Harsh, comradely, entirely male? Hopeful, enthusiastic at their new land for they seem to be entirely pakeha (European/white settlers)? Egalitarian and blokeish? Basic but decent?
But it was hardly a primitive socialist Utopia. These are photos of workers and there is enough evidence to suggest that someone else owned the capital to put these enterprises together.
These are proud backcountry men and boys. They've hardly struck it rich but many must have hoped that the land they were clearing might be theirs or that enough accumulated wages would buy a little corner of God's Own Country; a country that was on the cusp of discovering it could send refrigerated meat to Britain and thus revolutionise New Zealand agriculture and landholding with it.

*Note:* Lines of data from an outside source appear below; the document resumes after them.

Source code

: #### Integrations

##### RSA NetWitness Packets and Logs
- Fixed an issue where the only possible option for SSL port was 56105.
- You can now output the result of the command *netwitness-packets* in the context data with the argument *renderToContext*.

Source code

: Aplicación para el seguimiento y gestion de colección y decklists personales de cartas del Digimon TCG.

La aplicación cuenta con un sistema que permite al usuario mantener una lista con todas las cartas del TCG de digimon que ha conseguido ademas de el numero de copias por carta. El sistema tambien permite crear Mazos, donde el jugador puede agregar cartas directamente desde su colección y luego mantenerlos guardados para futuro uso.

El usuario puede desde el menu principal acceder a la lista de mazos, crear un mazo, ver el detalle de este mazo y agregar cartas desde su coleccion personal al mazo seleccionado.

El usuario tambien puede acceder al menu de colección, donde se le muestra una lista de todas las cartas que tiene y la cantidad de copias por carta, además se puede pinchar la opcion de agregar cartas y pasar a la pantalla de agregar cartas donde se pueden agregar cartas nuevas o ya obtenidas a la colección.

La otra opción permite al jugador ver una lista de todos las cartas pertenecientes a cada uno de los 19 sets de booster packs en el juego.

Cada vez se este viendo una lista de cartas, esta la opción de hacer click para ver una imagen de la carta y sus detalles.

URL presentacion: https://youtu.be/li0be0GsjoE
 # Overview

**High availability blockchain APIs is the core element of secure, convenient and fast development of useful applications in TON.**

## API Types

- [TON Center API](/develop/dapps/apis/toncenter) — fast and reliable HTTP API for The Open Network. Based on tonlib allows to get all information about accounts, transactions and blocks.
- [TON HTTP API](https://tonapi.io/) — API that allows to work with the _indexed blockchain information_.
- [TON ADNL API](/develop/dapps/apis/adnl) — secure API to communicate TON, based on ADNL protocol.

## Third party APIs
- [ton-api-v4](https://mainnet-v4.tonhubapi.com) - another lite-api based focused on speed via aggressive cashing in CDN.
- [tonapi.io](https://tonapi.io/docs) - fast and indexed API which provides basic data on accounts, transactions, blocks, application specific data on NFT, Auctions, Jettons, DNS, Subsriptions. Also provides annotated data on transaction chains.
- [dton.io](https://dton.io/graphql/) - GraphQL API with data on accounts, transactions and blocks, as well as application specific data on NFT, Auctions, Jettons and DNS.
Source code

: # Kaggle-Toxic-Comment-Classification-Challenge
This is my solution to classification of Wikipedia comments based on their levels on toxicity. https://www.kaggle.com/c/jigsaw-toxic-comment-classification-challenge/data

The bush camps were soon to disappear as boys and men flooded to enlist in the Australian and New Zealand Army Corps desperate to show the British Empire that they would heed the call and could be counted upon to fight 'The Bosch'. Little did they know that it was to peculiar horrors of Gallipoli that most of them would be sent.
In 2006 local farmer, Harry Richards of Paturau, recalled the social life in the 1940s and 50s,
"People would come from as far as Collingwood. They liked our hospitality. People working at the timber mill and coal mine at Mangarakau earned quite good money and were able to afford the simple things: two to three 18 gallon kegs of beer, a case or two of Rochdale cider for the ladies and saveloys. Somebody played the piano for dancing or singing."
The area even had its own rugby team, the Paturau Pirates (The Prow: Paturau).